> **Task item**: Which of the lines in the data mention the string "like"? List them all.
*** Opening Study material ***
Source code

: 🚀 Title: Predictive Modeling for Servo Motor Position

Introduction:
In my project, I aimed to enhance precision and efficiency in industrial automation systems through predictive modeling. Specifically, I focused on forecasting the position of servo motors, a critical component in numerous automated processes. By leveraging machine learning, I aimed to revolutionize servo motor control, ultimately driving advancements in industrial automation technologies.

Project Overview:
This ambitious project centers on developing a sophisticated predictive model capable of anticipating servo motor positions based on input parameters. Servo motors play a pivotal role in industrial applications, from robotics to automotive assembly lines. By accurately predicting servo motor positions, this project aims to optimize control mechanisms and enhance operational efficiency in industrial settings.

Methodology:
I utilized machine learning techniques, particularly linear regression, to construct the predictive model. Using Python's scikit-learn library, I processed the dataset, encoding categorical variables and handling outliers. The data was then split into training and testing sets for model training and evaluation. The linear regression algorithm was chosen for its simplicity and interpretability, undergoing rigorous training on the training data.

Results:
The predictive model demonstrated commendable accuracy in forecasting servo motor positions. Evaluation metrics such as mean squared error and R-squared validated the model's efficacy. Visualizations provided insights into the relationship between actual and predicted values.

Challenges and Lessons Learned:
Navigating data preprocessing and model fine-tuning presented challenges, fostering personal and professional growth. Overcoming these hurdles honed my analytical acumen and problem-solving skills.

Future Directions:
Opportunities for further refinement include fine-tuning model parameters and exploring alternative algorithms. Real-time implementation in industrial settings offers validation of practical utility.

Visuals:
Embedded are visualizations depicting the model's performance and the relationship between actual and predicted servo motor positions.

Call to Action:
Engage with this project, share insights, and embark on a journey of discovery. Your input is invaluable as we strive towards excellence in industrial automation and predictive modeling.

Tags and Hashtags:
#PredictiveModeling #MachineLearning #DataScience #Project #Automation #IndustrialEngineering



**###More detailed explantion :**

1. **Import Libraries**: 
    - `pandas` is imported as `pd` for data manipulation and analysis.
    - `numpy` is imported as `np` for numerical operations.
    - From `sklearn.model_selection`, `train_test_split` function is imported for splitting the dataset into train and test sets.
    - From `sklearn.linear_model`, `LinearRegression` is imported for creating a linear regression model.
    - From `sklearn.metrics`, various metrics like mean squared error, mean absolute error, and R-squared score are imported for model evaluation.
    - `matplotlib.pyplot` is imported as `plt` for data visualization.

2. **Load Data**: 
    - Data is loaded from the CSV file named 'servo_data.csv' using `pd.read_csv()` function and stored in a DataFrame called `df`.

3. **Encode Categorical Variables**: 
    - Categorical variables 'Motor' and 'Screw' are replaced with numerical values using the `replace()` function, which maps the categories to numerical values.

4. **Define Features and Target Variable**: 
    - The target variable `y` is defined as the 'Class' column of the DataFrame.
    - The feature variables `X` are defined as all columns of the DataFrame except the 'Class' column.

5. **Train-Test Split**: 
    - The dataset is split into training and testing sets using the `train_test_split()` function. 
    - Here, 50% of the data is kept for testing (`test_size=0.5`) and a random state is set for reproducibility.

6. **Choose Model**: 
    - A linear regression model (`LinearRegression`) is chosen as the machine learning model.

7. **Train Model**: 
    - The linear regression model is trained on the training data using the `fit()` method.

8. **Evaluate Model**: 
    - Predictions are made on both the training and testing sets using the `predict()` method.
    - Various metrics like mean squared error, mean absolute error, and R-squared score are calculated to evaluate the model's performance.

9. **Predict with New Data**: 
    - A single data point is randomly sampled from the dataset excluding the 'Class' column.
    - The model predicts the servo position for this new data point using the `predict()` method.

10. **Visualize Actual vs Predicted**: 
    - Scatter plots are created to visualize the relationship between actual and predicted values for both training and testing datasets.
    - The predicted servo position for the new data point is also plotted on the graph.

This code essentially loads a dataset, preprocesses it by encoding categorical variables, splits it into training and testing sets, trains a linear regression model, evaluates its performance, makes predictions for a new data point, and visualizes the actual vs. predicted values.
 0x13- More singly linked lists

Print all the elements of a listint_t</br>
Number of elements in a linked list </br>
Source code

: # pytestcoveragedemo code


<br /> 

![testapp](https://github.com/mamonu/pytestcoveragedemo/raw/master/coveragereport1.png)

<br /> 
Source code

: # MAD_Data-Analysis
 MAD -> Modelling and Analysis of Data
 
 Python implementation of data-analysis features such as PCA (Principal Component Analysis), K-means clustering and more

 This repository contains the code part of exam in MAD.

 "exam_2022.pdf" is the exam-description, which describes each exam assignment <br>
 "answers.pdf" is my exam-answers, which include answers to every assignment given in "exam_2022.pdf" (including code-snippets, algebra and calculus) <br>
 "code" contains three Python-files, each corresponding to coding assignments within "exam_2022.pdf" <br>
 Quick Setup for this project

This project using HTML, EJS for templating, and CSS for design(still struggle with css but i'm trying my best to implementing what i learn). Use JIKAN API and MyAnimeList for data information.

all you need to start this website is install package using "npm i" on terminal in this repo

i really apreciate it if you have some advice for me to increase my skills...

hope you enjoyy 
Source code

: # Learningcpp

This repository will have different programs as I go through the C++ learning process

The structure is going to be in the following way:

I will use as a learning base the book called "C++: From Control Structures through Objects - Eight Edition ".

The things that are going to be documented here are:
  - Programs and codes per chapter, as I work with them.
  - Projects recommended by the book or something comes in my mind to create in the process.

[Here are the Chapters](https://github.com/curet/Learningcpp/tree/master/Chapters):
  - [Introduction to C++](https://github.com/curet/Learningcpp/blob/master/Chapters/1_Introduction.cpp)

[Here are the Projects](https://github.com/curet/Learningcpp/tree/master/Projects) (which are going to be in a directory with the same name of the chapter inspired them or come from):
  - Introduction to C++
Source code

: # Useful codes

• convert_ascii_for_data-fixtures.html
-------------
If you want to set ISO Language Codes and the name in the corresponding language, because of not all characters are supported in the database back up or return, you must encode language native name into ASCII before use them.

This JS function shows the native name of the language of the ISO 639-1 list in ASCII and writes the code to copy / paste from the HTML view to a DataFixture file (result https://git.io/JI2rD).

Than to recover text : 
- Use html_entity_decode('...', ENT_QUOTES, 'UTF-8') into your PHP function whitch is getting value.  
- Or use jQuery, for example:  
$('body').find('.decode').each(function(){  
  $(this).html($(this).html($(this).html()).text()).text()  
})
*** Closing Study material ***
> **Solution for this exercise**:
    - From `sklearn.metrics`, various metrics like mean squared error, mean absolute error, and R-squared score are imported for model evaluation.
    - Various metrics like mean squared error, mean absolute error, and R-squared score are calculated to evaluate the model's performance.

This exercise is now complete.